Un peu d'histoire

Le roi s'amuse

le roi debout  dans toute sa splendeur s'amuse de voir triboulet scruter l'horizon avec une paire de jumelles
François 1er et Triboulet

le roi s'amuse  et son temps


La première a lieu le 22 novembre 1832 au Théâtre-Français. Dès le lendemain, le directeur reçoit un avis du ministre: la pièce est interdite.

L'acte est arbitraire et contredit la Charte-Vérité - votée quelques mois plus tôt - qui met fin à la censure, donne aux Français le droit de publier et abolit la confiscation.

Faute de pouvoir attaquer le ministère, l'auteur intente un procès commercial au Théâtre-Français. L'opinion publique se rallie à lui ainsi que la grande majorité des personnalités de la littérature et des arts de l'époque.
Le gouvernement d’alors - la Monarchie de juillet - ne cède pas.

Malgré quelques retouches aux répliques de François 1er et de quelques courtisanes, la pièce est définitivement suspendue le 24 novembre 1832.

Le prétexte de l'interdiction est que la pièce est immorale.
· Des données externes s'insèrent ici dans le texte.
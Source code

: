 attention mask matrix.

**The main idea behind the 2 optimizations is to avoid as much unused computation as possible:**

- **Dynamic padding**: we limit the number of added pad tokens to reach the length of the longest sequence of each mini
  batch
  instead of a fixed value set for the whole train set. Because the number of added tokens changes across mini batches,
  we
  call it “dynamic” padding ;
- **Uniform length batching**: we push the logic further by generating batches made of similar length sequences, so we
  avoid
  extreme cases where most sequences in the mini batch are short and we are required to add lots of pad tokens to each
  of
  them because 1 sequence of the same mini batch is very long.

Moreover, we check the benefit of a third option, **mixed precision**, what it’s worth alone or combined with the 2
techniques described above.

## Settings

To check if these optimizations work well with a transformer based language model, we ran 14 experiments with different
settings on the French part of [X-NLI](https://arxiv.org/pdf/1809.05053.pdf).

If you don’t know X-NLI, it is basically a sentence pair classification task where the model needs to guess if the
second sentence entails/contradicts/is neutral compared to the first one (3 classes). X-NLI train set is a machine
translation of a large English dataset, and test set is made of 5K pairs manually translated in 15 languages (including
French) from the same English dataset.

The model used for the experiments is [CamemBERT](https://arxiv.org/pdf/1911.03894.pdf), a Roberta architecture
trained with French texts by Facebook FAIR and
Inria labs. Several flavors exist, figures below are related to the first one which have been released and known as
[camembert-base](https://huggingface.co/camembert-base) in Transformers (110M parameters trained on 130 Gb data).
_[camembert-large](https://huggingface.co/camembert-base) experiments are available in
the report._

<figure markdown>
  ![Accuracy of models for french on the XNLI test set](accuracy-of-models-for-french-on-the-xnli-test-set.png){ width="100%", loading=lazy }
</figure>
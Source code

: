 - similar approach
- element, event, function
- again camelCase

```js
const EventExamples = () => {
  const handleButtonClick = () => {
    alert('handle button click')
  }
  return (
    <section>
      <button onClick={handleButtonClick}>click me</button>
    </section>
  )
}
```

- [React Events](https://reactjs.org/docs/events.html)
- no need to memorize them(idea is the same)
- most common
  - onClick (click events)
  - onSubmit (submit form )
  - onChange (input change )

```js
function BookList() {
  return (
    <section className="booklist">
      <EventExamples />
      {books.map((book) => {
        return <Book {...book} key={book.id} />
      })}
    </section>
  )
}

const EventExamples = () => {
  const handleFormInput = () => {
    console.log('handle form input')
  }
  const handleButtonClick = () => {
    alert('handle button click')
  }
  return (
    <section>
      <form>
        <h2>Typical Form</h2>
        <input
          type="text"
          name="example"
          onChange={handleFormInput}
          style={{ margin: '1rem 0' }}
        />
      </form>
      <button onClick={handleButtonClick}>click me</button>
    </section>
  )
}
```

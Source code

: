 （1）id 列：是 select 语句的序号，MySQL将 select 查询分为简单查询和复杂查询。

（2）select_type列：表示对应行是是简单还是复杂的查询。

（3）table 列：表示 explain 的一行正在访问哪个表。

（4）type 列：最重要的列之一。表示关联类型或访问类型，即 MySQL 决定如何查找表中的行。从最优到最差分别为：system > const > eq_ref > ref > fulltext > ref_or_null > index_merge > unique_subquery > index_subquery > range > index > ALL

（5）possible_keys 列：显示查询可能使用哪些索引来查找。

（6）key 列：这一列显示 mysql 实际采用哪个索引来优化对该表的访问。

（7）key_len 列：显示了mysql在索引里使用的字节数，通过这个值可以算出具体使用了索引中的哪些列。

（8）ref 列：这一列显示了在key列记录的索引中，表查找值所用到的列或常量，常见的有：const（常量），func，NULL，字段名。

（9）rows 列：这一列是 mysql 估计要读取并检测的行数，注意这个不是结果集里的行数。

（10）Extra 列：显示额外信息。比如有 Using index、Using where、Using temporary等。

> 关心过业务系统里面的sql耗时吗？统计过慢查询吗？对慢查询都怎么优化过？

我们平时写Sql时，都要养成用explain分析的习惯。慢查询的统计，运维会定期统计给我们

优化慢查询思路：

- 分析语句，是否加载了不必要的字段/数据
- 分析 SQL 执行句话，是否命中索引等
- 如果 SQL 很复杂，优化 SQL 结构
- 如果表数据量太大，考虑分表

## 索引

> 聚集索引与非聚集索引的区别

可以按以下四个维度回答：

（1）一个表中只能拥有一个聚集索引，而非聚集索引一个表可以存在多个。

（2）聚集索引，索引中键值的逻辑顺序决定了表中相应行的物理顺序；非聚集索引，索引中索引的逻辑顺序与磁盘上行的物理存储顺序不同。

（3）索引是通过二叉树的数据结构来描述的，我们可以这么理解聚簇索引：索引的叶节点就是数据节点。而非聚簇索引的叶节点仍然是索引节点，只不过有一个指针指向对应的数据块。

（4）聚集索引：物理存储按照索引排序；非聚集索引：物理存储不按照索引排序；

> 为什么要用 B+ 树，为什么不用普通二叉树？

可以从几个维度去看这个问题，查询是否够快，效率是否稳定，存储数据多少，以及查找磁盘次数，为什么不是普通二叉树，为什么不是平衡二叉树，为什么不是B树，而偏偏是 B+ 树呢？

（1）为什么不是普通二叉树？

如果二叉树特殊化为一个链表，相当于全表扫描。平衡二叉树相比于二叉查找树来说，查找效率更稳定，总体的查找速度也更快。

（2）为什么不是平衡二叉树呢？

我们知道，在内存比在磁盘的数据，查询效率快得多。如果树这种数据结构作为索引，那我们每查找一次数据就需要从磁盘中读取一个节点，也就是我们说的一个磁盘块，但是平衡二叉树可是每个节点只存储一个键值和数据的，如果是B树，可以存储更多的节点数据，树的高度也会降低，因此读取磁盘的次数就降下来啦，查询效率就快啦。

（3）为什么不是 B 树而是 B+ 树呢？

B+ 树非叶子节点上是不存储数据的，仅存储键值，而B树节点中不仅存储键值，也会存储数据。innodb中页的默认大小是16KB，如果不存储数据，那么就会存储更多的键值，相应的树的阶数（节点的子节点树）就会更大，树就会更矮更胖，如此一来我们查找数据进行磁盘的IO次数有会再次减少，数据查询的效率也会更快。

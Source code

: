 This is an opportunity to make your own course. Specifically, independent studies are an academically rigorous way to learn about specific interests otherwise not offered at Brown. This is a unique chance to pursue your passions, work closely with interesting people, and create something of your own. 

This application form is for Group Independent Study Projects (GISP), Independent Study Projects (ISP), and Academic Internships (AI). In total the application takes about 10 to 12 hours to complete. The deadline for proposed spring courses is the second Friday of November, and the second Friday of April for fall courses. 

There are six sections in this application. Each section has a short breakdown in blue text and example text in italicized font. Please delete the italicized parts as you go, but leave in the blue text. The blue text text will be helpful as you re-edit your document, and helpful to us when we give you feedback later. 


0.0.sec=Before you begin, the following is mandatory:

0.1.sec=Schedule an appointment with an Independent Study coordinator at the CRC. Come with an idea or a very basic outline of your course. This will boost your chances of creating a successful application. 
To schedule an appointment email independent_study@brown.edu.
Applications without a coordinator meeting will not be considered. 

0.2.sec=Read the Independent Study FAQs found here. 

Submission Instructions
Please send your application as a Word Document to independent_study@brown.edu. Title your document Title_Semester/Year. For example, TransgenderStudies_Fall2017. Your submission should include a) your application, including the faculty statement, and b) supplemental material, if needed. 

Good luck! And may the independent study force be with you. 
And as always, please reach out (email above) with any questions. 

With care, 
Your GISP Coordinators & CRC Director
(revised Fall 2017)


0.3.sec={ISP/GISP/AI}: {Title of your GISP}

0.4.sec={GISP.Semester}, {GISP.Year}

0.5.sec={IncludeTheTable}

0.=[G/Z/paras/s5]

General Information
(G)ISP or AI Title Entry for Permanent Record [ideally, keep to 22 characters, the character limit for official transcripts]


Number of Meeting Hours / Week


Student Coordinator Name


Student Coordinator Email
Mais en réalité c'est la mise en cause du roi qui a choqué les autorités.

Hernani avait provoqué une “bataille” fameuse mais a été jouée 53 fois; Marion de Lorme, interdite par la censure de Charles X, a pu être  donnée après la révolution de 1830, 61 fois.

Pour Le Roi s’amuse la première reprise aura seulement lieu en 1882.
Depuis, la pièce est inscrite au répertoire de la Comédie Française. Elle a été mise en scène par Jean-Luc BOUTTE en 1991 avec Roland BERTIN dans le rôle de Triboulet.

Entre temps, VERDI, aura créé son Rigoletto, adapté assez fidèlement de l'oeuvre de Victor Hugo,  à Venise en 1851 (repris à Paris en 1857 puis 1863).

Dans ces années 30, Victor HUGO n’est pas le révolutionnaire qu’il sera plus tard; il a déjà mené plusieurs combats - entre autres contre la peine de mort et le royalisme absolu -  tout en restant un modéré. Il n’est pas clairement du côté de l’opposition républicaine. Avant tout concentré sur son oeuvre, il écrit Le Roi s’amuse alors que des émeutes sont réprimées avec violence.

Il serait donc faux de déduire de son interdiction que Le Roi s‘amuse est une attaque politique en règle contre le gouvernement de Charles X.

Cependant, Triboulet est bien un homme en colère; il incarne une misère sourde et sauvage. On comprend également que la conduite du roi et sa complaisance à fréquenter les bouges des bords de Seine irritent le pouvoir et provoquent les attaques des adversaires de Victor HUGO.

Ce sont surtout des sujets qui intéressent vivement la communauté! Le XIXe siècle compte sept gouvernements successifs, trois régimes différents allant de la monarchie parlementaire à l’empire en passant par deux républiques. La question des rapports que le peuple peut, doit, pourrait ou pourra entretenir avec le pouvoir sont à l’oeuvre en permanence, de multiples manières.

Le Roi s’amuse contient surtout des ingrédients très populaires - sans aucun populisme - qui inquiétent la bourgeoisie fraichement installée au pouvoir en questionnant, au-delà de la comédie satirique qui stigmatise les moeurs de la cour, le rapport des hommes à la fatalité, donc quelque part leur capacité à lutter contre l’assujettissement.

Fortement ancrée dans la vie de la communauté, cette oeuvre est très séduisante – forte de toutes ses ambiguités – et du même coup éminemment partageable.